Transcribe the records in full, keeping every character as it is.

### Records for processing
↓
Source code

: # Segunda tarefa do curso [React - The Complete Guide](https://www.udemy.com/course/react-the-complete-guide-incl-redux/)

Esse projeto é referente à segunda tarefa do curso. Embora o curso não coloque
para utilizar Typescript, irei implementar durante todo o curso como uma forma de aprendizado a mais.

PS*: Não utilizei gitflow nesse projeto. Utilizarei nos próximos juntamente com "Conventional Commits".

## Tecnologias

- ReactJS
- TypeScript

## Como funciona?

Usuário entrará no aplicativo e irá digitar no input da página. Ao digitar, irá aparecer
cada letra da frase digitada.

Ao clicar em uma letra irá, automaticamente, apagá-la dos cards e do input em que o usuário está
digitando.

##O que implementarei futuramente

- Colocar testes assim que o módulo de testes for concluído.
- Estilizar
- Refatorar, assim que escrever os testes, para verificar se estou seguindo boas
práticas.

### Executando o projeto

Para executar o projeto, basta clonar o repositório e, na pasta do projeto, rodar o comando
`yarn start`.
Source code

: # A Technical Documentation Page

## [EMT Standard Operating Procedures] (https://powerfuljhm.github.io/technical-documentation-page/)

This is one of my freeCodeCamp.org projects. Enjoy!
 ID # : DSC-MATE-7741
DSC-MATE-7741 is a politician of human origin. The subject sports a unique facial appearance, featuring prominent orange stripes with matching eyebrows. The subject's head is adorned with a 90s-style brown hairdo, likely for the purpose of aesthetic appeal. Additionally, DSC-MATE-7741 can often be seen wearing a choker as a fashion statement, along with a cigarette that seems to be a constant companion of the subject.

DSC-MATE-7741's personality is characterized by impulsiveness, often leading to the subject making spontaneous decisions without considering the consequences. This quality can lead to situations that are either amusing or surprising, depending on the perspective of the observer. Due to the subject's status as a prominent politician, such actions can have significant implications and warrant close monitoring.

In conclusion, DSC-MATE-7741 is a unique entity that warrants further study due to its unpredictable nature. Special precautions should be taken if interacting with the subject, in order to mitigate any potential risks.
↑
### Your response
Source code

: # Segunda tarefa do curso [React - The Complete Guide](https://www.udemy.com/course/react-the-complete-guide-incl-redux/)

Esse projeto é referente à segunda tarefa do curso. Embora o curso não coloque
para utilizar Typescript, irei implementar durante todo o curso como uma forma de aprendizado a mais.

PS*: Não utilizei gitflow nesse projeto. Utilizarei nos próximos juntamente com "Conventional Commits".

## Tecnologias

- ReactJS
- TypeScript

## Como funciona?

Usuário entrará no aplicativo e irá digitar no input da página. Ao digitar, irá aparecer
cada letra da frase digitada.

Ao clicar em uma letra irá, automaticamente, apagá-la dos cards e do input em que o usuário está
digitando.

##O que implementarei futuramente

- Colocar testes assim que o módulo de testes for concluído.
- Estilizar
- Refatorar, assim que escrever os testes, para verificar se estou seguindo boas
práticas.

### Executando o projeto

Para executar o projeto, basta clonar o repositório e, na pasta do projeto, rodar o comando
`yarn start`.
Source code

: # A Technical Documentation Page

## [EMT Standard Operating Procedures] (https://powerfuljhm.github.io/technical-documentation-page/)

This is one of my freeCodeCamp.org projects. Enjoy!
 ID # : DSC-MATE-7741
DSC-MATE-7741 is a politician of human origin. The subject sports a unique facial appearance, featuring prominent orange stripes with matching eyebrows. The subject's head is adorned with a 90s-style brown hairdo, likely for the purpose of aesthetic appeal. Additionally, DSC-MATE-7741 can often be seen wearing a choker as a fashion statement, along with a cigarette that seems to be a constant companion of the subject.

DSC-MATE-7741's personality is characterized by impulsiveness, often leading to the subject making spontaneous decisions without considering the consequences. This quality can lead to situations that are either amusing or surprising, depending on the perspective of the observer. Due to the subject's status as a prominent politician, such actions can have significant implications and warrant close monitoring.

In conclusion, DSC-MATE-7741 is a unique entity that warrants further study due to its unpredictable nature. Special precautions should be taken if interacting with the subject, in order to mitigate any potential risks.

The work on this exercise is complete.